It all depends on your project. If all the developpers work on the  

same project from the same office/location/lan, the most  

straighforward group development is on 4D Server.

4D Server will allow several developers to work on a single source,  

sharing all objects. It provides basic locking (an object open by one  

user is locked for other users).

It is very straigforward, practical and efficient (I have worked in  

the past, in v6.5, on big projets like this).

It is different from other environment approaches (subversion etc...)  

where the developers does a check-out, codes, tests and commit back  

to the repository some tested code (and then more unit test are  

automatically performed to do integration testing). There is no diff/

merge.

4D Server will not provide change history either.

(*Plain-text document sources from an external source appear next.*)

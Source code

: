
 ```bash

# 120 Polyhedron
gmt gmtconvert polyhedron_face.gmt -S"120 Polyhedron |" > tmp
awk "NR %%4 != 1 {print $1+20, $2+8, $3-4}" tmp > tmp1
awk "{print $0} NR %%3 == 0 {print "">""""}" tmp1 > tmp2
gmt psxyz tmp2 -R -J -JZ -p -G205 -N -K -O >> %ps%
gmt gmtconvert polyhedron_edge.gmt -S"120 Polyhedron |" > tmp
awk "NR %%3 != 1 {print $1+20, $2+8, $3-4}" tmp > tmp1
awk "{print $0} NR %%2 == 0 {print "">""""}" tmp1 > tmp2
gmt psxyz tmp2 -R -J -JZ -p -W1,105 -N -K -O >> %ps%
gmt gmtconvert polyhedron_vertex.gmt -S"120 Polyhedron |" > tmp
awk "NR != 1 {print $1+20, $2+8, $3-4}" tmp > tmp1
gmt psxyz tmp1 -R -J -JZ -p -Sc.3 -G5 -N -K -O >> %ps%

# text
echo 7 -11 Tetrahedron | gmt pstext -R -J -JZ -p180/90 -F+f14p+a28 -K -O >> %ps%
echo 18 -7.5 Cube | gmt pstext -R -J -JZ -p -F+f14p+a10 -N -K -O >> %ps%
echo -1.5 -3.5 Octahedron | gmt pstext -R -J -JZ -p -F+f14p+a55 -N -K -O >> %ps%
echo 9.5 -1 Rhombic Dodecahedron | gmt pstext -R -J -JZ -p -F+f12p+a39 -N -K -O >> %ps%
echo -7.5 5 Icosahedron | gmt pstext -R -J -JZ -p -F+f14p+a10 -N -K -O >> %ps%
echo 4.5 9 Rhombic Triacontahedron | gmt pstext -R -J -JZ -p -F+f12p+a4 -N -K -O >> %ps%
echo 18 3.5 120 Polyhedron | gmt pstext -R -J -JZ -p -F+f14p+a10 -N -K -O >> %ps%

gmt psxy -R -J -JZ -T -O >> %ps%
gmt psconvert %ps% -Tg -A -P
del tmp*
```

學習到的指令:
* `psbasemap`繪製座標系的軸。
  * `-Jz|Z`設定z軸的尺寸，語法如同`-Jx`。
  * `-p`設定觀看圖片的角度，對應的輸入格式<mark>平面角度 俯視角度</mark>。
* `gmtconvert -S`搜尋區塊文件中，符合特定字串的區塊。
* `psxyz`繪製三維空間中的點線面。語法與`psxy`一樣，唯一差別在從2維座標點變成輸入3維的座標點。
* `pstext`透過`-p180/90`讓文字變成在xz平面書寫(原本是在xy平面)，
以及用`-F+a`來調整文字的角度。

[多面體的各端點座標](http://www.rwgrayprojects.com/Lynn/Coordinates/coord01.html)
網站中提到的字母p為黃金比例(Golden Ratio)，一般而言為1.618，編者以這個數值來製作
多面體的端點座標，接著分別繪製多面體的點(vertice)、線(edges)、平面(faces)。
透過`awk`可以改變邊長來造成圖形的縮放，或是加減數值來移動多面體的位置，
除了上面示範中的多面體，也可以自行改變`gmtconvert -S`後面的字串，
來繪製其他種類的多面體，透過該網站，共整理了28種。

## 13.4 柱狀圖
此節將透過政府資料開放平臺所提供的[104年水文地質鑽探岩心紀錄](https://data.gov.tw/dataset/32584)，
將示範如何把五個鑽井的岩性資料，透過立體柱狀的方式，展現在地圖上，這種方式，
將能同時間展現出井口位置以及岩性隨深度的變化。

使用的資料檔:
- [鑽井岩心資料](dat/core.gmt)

The problem is that 4D developpement is not only text source code,  

but also forms (with code in objects of that form, etc...), etc...

If each developers works on individual projects with common technical  

functionalities, you can organize your generic/common into components  

(in v11), this is a way to share and re-use code, that can help...

It is usual to work with SVN and  a single main code-base where each

developer gets his check-outs and commits back if he added his changes

or is there any other solution most teams prefer ?

I know developers expect to work with SVN, but not easily possible in  

4D (yet). It should be in v12 (http://www.slicksurface.com/blog/

2008-10/beyond-4d-v11).

It is possible to export/import method source code into text files  

and then use a subversion client with some code I have published  

(using the API Pack plugin from Pluggers/Rob Lavaux) :

http://code.google.com/p/subversion4d

It is a two stage process :

4D <=> text files <=> repository

Where the normal situation (with java, php, etc...) is one stage

text files <=> repository

So it makes it a bit more involved...

Subversion can handle abstract file "properties" and binary files  

which is good.

I have used to mostly to publish the code of "subversion4D" (eat your  

own dog food) but I did not use it in multi-user/commiters environment.

And then there is the question of using subversion for other objects  

(forms, stylesheets, etc...) you are getting into unknow territories.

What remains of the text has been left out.